Psychology students, Nick Certo and Jaime Birkmeyer, conducted research on how lighting affects concentration and comfort in educational settings. As technology advances, research opportunities grow and not many studies have been done on lighting hue. The results of their research indicated that people prefer warmer lighting (oranges) for comfort and white lighting for concentration.
April Lorenzi was a psychology major at Fredonia and completed a research project on perfectionism and its negative side effects among dancers. In this project, April compared levels of perfectionism among dancers as compared to students in other majors. After completing her degree at Fredonia, she completed a Dance Psychology certification performed at Disney World. She credits much of her success to her interest in performance and sport psychology.
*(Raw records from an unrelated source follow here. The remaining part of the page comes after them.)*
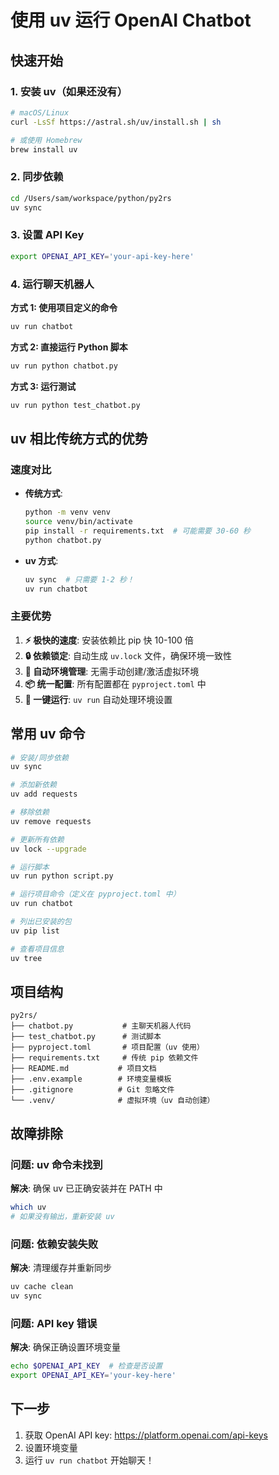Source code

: # 使用 uv 运行 OpenAI Chatbot

## 快速开始

### 1. 安装 uv（如果还没有）
```bash
# macOS/Linux
curl -LsSf https://astral.sh/uv/install.sh | sh

# 或使用 Homebrew
brew install uv
```

### 2. 同步依赖
```bash
cd /Users/sam/workspace/python/py2rs
uv sync
```

### 3. 设置 API Key
```bash
export OPENAI_API_KEY='your-api-key-here'
```

### 4. 运行聊天机器人

**方式 1: 使用项目定义的命令**
```bash
uv run chatbot
```

**方式 2: 直接运行 Python 脚本**
```bash
uv run python chatbot.py
```

**方式 3: 运行测试**
```bash
uv run python test_chatbot.py
```

## uv 相比传统方式的优势

### 速度对比
- **传统方式**:
  ```bash
  python -m venv venv
  source venv/bin/activate
  pip install -r requirements.txt  # 可能需要 30-60 秒
  python chatbot.py
  ```

- **uv 方式**:
  ```bash
  uv sync  # 只需要 1-2 秒！
  uv run chatbot
  ```

### 主要优势

1. **⚡ 极快的速度**: 安装依赖比 pip 快 10-100 倍
2. **🔒 依赖锁定**: 自动生成 `uv.lock` 文件，确保环境一致性
3. **🎯 自动环境管理**: 无需手动创建/激活虚拟环境
4. **📦 统一配置**: 所有配置都在 `pyproject.toml` 中
5. **🚀 一键运行**: `uv run` 自动处理环境设置

## 常用 uv 命令

```bash
# 安装/同步依赖
uv sync

# 添加新依赖
uv add requests

# 移除依赖
uv remove requests

# 更新所有依赖
uv lock --upgrade

# 运行脚本
uv run python script.py

# 运行项目命令（定义在 pyproject.toml 中）
uv run chatbot

# 列出已安装的包
uv pip list

# 查看项目信息
uv tree
```

## 项目结构

```
py2rs/
├── chatbot.py           # 主聊天机器人代码
├── test_chatbot.py      # 测试脚本
├── pyproject.toml       # 项目配置（uv 使用）
├── requirements.txt     # 传统 pip 依赖文件
├── README.md           # 项目文档
├── .env.example        # 环境变量模板
├── .gitignore          # Git 忽略文件
└── .venv/              # 虚拟环境（uv 自动创建）
```

## 故障排除

### 问题: uv 命令未找到
**解决**: 确保 uv 已正确安装并在 PATH 中
```bash
which uv
# 如果没有输出，重新安装 uv
```

### 问题: 依赖安装失败
**解决**: 清理缓存并重新同步
```bash
uv cache clean
uv sync
```

### 问题: API key 错误
**解决**: 确保正确设置环境变量
```bash
echo $OPENAI_API_KEY  # 检查是否设置
export OPENAI_API_KEY='your-key-here'
```

## 下一步

1. 获取 OpenAI API key: https://platform.openai.com/api-keys
2. 设置环境变量
3. 运行 `uv run chatbot` 开始聊天！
Sadie Olrogg was a Junior Chemistry major at SUNY Fredonia. Olrogg researched a hydrogenation catalyst. Specifically she investigated how to speed up the conversion of carbon dioxide to green methanol. Initial findings were that the catalyst worked but preliminary results suggested the production of methane rather than methanol. Olrogg reported that more testing was needed to verify the production of methane as well as changing the conditions of the reaction in order to selectively produce methanol. Olrogg worked with Dr. Allon Jay Cardenas.
Nicole Cronin was a Senior Psychology major with minors in Public Health and Sociology at SUNY Fredonia. Cronin conducted research on the attributions that people make regarding Covid related illnesses with Dr. Croxton in the Psychology Department.
Elizabeth Wightman was a Geology and Earth Science major here at SUNY Fredonia. She conducted research with Dr. Hegna on a fossil sample from Madagascar using CT scan and Spiers software. The findings were that the Pincers are long and straight which concludes they are most likely an omnivore. Projected next steps were to compare the 3D model created with other species of shrimp and its SPIERS software.